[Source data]
#####

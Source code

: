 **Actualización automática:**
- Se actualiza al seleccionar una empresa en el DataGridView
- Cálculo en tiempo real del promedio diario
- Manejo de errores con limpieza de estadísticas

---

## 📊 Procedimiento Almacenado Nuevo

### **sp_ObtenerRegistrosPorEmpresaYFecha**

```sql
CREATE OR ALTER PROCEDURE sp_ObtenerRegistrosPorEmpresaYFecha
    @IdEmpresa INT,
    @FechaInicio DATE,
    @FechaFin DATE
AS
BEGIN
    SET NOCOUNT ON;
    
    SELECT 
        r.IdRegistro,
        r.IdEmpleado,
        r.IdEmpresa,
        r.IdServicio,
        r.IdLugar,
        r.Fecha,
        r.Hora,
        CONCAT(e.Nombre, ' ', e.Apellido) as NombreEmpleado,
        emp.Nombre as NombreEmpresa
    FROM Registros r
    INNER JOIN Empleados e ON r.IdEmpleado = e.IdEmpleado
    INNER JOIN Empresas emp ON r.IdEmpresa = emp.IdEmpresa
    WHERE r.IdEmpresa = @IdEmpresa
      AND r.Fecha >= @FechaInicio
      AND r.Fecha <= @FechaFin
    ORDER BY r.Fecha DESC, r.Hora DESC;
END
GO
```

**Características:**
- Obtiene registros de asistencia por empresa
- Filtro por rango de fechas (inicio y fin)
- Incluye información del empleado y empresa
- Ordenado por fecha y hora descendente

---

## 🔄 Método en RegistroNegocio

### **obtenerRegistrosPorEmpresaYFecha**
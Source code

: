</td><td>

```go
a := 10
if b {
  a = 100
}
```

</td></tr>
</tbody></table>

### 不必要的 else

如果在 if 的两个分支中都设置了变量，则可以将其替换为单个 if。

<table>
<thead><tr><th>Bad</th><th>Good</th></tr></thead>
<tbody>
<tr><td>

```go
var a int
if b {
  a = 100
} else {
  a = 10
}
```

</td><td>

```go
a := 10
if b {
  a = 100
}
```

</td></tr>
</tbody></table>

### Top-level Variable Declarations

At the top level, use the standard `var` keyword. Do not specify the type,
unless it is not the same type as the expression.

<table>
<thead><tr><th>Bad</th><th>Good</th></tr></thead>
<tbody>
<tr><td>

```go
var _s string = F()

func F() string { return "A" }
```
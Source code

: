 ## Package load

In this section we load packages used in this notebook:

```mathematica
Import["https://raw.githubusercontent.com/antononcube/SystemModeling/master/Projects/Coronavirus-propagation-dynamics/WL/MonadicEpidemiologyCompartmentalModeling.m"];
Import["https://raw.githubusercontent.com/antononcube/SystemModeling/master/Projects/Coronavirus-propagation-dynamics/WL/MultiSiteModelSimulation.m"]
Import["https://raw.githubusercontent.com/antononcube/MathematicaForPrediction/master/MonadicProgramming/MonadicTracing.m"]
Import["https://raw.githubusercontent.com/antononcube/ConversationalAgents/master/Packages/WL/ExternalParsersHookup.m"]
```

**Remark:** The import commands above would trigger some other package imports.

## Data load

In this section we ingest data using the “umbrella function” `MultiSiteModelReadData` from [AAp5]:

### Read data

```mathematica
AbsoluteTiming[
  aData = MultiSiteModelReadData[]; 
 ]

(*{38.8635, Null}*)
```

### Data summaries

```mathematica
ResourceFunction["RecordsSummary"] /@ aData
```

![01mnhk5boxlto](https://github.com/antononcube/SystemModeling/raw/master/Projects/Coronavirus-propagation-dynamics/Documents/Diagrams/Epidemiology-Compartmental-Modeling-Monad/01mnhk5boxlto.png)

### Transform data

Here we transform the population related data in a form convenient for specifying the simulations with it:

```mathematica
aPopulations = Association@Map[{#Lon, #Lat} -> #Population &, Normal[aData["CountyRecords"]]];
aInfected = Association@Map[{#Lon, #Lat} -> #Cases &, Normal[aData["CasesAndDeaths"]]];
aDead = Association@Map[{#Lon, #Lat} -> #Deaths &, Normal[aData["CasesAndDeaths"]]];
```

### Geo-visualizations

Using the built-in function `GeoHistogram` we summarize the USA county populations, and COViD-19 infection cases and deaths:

#####

Please show every line of the entries above that contains the word "FechaInicio".

    @FechaInicio DATE,
      AND r.Fecha >= @FechaInicio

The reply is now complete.